As I recall those days when mothers would all go to the farms with their young ones dragged along by the arms
My Humble Childhood
As I recall those days When mothers Would all go to the farms, With their young ones Dragged along by the arms And the little ones With their swollen stomachs Left to cry and play In their homes. I recall When we used to play Hide and seek. When ill-fed kids Would refuse to eat. I recall When heavy rains Would thunder on bamboo-leave thatched roofs. When sun rays would pierce through holes on the roofs.
When drips of water Would soak the mud floor wet And water tracks on the Muddy walls would remain. I recall the winds And I recall the flying roofs. I recall the fire-baked mud On the walls of the fire-place. How alluring it was For calcium deficient under-fed kids. I recall the pleasant taste And I recall the rebukings From grown-ups and mothers.

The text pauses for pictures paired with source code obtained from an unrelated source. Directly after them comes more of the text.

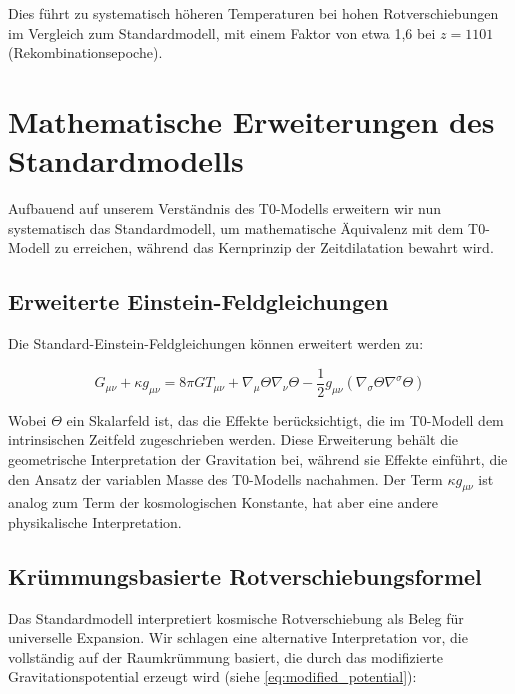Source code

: \documentclass[12pt,a4paper]{article}
\begin{document}
	Dies führt zu systematisch höheren Temperaturen bei hohen Rotverschiebungen im Vergleich zum Standardmodell\cite{pascher_temp_2025}, mit einem Faktor von etwa 1,6 bei $z = 1101$ (Rekombinationsepoche).
	
	\section{Mathematische Erweiterungen des Standardmodells}
	\label{sec:mathematical_extensions}
	
	Aufbauend auf unserem Verständnis des T0-Modells erweitern wir nun systematisch das Standardmodell, um mathematische Äquivalenz mit dem T0-Modell zu erreichen, während das Kernprinzip der Zeitdilatation bewahrt wird.
	
	\subsection{Erweiterte Einstein-Feldgleichungen}
	\label{subsec:extended_einstein}
	
	Die Standard-Einstein-Feldgleichungen\cite{einstein1915} können erweitert werden zu:
	
	\begin{equation}
		\label{eq:extended_einstein}
		G_{\mu\nu} + \kappa g_{\mu\nu} = 8\pi G T_{\mu\nu} + \nabla_{\mu}\Theta\nabla_{\nu}\Theta - \frac{1}{2}g_{\mu\nu}(\nabla_{\sigma}\Theta\nabla^{\sigma}\Theta)
	\end{equation}
	
	Wobei $\Theta$ ein Skalarfeld ist, das die Effekte berücksichtigt, die im T0-Modell dem intrinsischen Zeitfeld zugeschrieben werden\cite{pascher_lagrange_2025}. Diese Erweiterung behält die geometrische Interpretation der Gravitation bei, während sie Effekte einführt, die den Ansatz der variablen Masse des T0-Modells nachahmen. Der Term $\kappa g_{\mu\nu}$ ist analog zum Term der kosmologischen Konstante, hat aber eine andere physikalische Interpretation\cite{pascher_emergente_gravitation_2025}.
	
	\subsection{Krümmungsbasierte Rotverschiebungsformel}
	\label{subsec:curvature_redshift}
	
	Das Standardmodell interpretiert kosmische Rotverschiebung als Beleg für universelle Expansion. Wir schlagen eine alternative Interpretation vor, die vollständig auf der Raumkrümmung basiert, die durch das modifizierte Gravitationspotential erzeugt wird (siehe \cref{eq:modified_potential}):
	
\end{document}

Southern Nigerians have a flair for names that have bearing on the days of the week; it is common to see people bearing Sundays, Mondays and Fridays. You could hardly hear somebody being called Saturday, Thursday
or Wednesday . This could be due to their absence in the constellation of the Christian Easter Holy days. However once in a while, you come across guys with names like Saturday, and you begin to wonder how bold, funny and unique their parents must have been. Some of my close relatives call me Sunday, that is to tell you I was born on a Sunday, three and a half months after Nigeria got her Independence from Britain. My mother, born in 1945 was just a little over 16 when she gave birth to me, in Apapa, Lagos, where my father had been working as a cook for an Italian expatriate. Memories of his second place of work at the European quarter remain so vivid in me. The large compound extending from the service road, dissolved at its rear end into the Apapa canal.

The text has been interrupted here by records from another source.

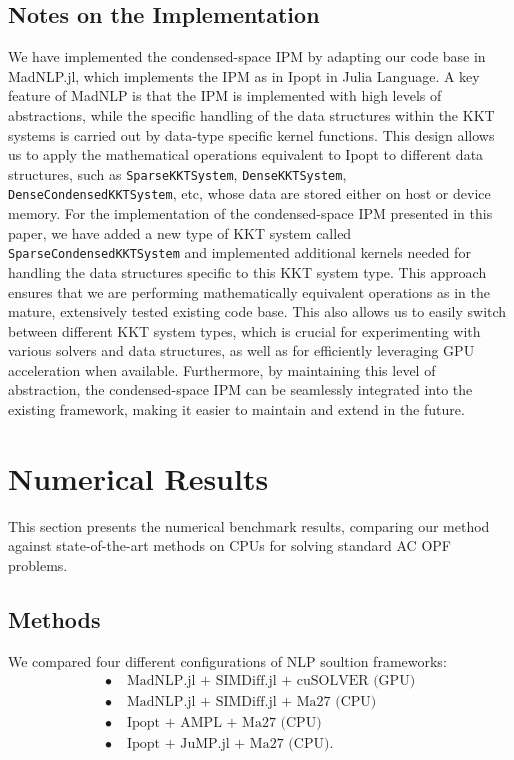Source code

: \subsection{Notes on the Implementation}
We have implemented the condensed-space IPM by adapting our code base
in MadNLP.jl, which implements the IPM as in Ipopt in Julia Language.
A key feature of MadNLP is that the IPM is implemented with
high levels of abstractions, while the specific handling of the data
structures within the KKT systems is carried out by data-type specific
kernel functions. This design allows us to apply the mathematical
operations equivalent to Ipopt to different data structures, such as
{\tt SparseKKTSystem}, {\tt DenseKKTSystem}, {\tt
DenseCondensedKKTSystem}, etc, whose data are stored either on host or
device memory. For the implementation of the condensed-space IPM
presented in this paper, we have added a new type of KKT system called
{\tt SparseCondensedKKTSystem} and implemented additional kernels
needed for handling the data structures specific to this KKT system
type. This approach ensures that we are performing mathematically
equivalent operations as in the mature, extensively tested existing
code base. This also allows us to easily switch between different KKT
system types, which is crucial for experimenting with various solvers
and data structures, as well as for efficiently leveraging GPU
acceleration when available. Furthermore, by maintaining this level of
abstraction, the condensed-space IPM can be seamlessly integrated into
the existing framework, making it easier to maintain and extend in the
future.

\section{Numerical Results}\label{sec:num}

This section presents the numerical benchmark results, comparing our
method against state-of-the-art methods on CPUs for solving standard
AC OPF problems.

\subsection{Methods}

We compared four different configurations of NLP soultion frameworks:
\begin{align}
  \label{config-1}\tag{Config 1} \bullet\;&\text{MadNLP.jl + SIMDiff.jl + cuSOLVER (GPU)}\\
  \label{config-2}\tag{Config 2} \bullet\;&\text{MadNLP.jl + SIMDiff.jl + Ma27 (CPU)}\\
  \label{config-3}\tag{Config 3} \bullet\;&\text{Ipopt + AMPL + Ma27 (CPU)}\\
  \label{config-4}\tag{Config 4} \bullet\;&\text{Ipopt + JuMP.jl + Ma27 (CPU)}.
\end{align}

Conglomerations of fir trees created heart-pleasing shades, that protected people from the burning rays of the tropical sun. The murmuring sounds of the air movement under these shades, acted like sedatives inducing sleep in house workers, who had completed their shift, and just whiling away time in a social strata, where physical and not mental labor, occupied the very heart of existence. We would stroll along the beach in the evenings hooking and watching in the distance inexperienced white men and women, doing boat skiing; often falling off, and disappearing from my childish sight, than doing the actual skiing it was supposed to be . I would ask my mother, where those white men had vanished; she would satisfy my curiosity, telling me they had gone to the bottom to worship “mammy water”-,mermaids.